1851 Harbor Bay Parkway
Alameda, CA 94502
(650) 837-7000
(Name, Address, and Telephone Number, including Area Code, of Agent for Service)
Copies to:
Jeffrey J. Hessekiel Raquel Fox
Executive Vice President, General Counsel and Secretary Skadden, Arps, Slate, Meagher & Flom LLP
Exelixis, Inc. 1440 New York Ave NW
1851 Harbor Bay Parkway
Washington, DC 20005
Alameda, CA 94502
Indicate by check mark whether the registrant is a large accelerated filer, an accelerated filer, a non-accelerated filer, a smaller reporting company, or an emerging growth company. See the definitions of "large accelerated filer," "accelerated filer," "smaller reporting company," and "emerging growth company" in Rule 12b-2 of the Exchange Act.

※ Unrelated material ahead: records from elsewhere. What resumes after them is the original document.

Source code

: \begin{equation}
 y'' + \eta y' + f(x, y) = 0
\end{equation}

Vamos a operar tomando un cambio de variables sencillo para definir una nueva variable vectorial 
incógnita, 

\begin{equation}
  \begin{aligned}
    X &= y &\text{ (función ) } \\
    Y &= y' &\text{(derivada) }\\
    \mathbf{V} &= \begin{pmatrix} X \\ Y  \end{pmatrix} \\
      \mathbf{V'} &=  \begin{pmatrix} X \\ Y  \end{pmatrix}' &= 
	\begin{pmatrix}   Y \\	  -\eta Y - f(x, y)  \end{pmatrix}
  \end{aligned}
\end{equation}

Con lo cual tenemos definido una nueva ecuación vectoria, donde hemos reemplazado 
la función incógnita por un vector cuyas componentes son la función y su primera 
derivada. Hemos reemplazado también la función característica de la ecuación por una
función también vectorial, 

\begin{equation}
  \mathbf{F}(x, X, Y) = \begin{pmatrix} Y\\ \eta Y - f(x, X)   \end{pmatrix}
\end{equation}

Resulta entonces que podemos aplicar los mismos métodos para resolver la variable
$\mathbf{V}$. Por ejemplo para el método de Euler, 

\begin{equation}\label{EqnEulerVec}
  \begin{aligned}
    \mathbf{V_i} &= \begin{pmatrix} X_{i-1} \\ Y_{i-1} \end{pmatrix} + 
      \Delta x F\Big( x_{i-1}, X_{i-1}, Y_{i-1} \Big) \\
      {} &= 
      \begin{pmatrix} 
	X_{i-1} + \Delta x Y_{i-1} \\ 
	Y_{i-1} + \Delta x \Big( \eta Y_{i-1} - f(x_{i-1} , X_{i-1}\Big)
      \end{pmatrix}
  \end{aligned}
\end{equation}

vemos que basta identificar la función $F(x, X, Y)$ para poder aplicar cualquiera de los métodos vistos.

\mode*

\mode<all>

Large accelerated filer ý Accelerated filer
¨
Non-accelerated filer
¨
Smaller reporting company
¨
Emerging growth company
¨
If an emerging growth company, indicate by check mark if the registrant has elected not to use the extended transition period for complying with any new or revised financial accounting standards provided pursuant to Section 7(a)(2)(B) of the Securities Act. ¨


EXPLANATORY NOTE
This Registration Statement on Form S-8 is being filed by Exelixis, Inc. (the "Company") for the purpose of registering an additional 6,000,000 shares of common stock, par value of $0.001 per share (the "Common Stock") to be issued pursuant to the Exelixis, Inc. 2000 Employee Stock Purchase Plan (as amended and restated, the "ESPP"). This Registration Statement relates solely to the registration of additional securities of the same class as other securities for which registration statements on Form S-8 relating to the ESPP set forth herein are effective.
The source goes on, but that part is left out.